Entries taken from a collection
┌──
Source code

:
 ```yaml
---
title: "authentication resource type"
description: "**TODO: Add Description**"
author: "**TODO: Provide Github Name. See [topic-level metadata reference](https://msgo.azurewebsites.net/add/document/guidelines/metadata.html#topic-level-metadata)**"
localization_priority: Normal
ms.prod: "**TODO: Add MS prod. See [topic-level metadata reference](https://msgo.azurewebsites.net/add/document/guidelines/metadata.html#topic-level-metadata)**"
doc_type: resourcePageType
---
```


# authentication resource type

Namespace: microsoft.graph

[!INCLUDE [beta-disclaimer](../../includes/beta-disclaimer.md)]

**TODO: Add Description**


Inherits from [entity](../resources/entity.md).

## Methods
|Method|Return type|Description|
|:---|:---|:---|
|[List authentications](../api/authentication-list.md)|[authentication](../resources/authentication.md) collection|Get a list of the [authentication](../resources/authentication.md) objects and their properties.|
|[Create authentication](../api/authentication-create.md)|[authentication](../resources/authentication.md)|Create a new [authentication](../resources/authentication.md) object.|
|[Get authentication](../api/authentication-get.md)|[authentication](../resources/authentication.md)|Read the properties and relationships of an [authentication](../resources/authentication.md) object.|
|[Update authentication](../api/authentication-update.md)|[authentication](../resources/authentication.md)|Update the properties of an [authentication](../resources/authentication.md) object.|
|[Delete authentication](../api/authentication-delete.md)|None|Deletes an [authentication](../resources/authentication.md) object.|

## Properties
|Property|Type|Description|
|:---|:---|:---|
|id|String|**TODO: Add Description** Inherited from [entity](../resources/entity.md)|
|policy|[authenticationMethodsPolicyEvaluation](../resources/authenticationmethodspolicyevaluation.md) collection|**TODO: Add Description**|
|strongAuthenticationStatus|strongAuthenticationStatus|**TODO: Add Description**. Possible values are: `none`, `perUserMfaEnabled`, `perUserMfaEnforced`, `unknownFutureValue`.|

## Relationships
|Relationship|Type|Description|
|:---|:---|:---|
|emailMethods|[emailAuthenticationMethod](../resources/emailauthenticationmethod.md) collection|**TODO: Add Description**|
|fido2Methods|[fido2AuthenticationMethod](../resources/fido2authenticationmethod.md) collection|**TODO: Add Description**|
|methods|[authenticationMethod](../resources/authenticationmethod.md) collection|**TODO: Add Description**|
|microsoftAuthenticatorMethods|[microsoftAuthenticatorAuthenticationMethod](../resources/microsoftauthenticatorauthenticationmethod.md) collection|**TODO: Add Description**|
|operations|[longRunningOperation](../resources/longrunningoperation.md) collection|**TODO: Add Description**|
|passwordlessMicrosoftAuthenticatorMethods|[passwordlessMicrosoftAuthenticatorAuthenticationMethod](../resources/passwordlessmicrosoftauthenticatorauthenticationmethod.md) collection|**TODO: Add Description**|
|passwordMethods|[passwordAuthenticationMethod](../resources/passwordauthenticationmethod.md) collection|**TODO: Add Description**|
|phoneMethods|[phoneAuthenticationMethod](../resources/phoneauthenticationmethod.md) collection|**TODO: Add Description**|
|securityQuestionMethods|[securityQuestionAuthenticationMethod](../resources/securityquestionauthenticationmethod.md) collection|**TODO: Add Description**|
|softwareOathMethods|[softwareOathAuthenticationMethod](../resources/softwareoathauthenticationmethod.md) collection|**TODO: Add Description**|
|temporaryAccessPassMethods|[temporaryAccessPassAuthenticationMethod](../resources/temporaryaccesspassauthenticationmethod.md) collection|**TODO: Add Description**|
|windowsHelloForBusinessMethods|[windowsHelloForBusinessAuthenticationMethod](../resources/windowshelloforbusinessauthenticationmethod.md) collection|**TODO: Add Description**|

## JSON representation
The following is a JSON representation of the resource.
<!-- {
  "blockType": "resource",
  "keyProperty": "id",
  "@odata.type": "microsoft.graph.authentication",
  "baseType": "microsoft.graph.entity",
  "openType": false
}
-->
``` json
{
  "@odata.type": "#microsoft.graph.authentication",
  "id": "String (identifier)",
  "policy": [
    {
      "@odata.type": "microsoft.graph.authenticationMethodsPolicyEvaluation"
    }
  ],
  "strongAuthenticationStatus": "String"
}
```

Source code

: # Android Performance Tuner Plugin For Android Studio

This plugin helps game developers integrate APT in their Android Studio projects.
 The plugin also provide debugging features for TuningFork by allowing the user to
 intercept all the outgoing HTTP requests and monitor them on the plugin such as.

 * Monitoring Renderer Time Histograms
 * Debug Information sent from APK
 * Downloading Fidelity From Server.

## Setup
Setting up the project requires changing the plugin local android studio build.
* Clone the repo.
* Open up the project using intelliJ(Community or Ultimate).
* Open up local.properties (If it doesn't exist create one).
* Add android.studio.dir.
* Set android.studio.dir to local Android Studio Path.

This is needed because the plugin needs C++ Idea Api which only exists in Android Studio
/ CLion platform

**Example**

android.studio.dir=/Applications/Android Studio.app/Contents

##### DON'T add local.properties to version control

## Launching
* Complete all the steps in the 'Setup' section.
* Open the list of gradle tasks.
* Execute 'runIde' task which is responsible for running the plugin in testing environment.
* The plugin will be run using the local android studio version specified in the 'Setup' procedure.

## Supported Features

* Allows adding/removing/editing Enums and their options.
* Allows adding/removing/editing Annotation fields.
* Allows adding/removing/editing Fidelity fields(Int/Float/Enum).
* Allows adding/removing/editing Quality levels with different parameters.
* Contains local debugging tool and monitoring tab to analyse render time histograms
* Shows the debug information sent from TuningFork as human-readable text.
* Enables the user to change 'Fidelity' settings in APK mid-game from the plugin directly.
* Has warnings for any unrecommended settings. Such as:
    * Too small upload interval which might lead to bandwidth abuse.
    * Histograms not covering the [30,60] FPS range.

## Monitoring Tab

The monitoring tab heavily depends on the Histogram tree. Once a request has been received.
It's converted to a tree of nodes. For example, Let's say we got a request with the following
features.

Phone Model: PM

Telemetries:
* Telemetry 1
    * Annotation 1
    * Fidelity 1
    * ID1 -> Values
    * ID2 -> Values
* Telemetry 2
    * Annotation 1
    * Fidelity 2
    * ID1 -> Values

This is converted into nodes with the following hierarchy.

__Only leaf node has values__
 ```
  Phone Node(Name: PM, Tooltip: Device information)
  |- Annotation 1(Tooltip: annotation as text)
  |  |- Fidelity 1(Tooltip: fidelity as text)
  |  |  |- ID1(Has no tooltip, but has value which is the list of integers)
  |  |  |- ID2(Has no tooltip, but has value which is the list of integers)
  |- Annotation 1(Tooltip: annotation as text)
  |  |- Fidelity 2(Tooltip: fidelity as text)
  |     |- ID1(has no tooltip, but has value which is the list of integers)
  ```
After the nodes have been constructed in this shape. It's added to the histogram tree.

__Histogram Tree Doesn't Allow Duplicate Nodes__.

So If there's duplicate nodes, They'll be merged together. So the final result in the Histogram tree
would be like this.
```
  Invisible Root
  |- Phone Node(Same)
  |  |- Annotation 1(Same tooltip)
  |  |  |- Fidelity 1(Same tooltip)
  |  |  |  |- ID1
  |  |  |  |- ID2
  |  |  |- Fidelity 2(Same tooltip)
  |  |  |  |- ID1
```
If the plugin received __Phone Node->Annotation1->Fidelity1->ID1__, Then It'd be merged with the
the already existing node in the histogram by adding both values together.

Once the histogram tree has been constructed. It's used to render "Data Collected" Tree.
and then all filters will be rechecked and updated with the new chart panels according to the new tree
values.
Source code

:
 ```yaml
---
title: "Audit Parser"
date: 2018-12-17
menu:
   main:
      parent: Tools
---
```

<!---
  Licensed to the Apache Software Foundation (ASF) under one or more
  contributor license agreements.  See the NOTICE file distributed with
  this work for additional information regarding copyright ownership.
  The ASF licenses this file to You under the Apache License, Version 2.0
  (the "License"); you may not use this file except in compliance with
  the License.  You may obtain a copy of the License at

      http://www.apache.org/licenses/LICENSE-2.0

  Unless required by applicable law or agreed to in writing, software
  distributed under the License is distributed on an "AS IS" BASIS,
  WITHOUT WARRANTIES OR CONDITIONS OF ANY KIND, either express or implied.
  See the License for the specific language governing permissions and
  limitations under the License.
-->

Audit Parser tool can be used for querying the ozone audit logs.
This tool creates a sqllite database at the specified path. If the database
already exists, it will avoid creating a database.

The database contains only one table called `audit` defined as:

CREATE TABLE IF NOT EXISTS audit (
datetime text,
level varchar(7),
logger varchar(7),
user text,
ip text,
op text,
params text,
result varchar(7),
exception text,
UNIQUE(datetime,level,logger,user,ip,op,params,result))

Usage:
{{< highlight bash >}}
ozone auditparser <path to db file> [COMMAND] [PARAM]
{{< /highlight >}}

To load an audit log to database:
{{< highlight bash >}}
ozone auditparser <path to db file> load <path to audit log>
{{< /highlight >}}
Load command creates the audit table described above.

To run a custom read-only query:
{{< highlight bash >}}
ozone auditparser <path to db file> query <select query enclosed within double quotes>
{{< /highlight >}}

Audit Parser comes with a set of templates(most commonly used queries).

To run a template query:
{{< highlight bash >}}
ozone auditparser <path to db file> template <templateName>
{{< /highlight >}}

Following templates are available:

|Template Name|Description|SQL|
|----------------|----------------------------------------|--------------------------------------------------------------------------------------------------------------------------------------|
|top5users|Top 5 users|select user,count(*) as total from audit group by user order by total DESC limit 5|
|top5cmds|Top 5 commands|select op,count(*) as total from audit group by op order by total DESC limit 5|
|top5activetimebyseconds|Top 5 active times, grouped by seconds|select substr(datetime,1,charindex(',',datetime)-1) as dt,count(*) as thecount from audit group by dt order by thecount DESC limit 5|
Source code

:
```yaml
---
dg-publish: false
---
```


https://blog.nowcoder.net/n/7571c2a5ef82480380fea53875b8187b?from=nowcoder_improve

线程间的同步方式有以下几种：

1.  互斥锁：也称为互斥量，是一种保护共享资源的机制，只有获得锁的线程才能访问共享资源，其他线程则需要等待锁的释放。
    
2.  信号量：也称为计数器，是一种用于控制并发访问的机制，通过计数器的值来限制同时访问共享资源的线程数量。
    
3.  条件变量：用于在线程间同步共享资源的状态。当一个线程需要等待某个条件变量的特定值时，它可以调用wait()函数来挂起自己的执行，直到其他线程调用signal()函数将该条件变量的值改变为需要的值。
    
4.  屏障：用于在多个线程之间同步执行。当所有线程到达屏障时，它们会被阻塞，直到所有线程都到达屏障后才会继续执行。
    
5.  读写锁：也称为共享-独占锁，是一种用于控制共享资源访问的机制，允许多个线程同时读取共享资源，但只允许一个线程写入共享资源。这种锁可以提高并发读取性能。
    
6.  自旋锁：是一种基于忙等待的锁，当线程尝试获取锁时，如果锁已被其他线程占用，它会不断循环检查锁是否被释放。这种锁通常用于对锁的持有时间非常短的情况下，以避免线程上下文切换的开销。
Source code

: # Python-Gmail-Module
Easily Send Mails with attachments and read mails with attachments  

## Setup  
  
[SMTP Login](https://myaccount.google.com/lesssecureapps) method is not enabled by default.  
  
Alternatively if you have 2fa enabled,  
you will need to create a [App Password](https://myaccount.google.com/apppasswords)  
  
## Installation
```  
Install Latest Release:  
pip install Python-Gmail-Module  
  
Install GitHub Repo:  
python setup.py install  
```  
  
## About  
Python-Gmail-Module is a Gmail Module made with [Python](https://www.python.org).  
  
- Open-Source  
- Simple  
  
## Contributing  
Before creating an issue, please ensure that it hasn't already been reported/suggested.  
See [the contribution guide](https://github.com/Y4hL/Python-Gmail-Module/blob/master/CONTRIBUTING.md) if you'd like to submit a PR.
└──
— WHAT TO WORK ON —
What lines in the data hold the word "merged"? Return them.

— OUTPUT OF THE EXERCISE —
So If there's duplicate nodes, They'll be merged together. So the final result in the Histogram tree
If the plugin received __Phone Node->Annotation1->Fidelity1->ID1__, Then It'd be merged with the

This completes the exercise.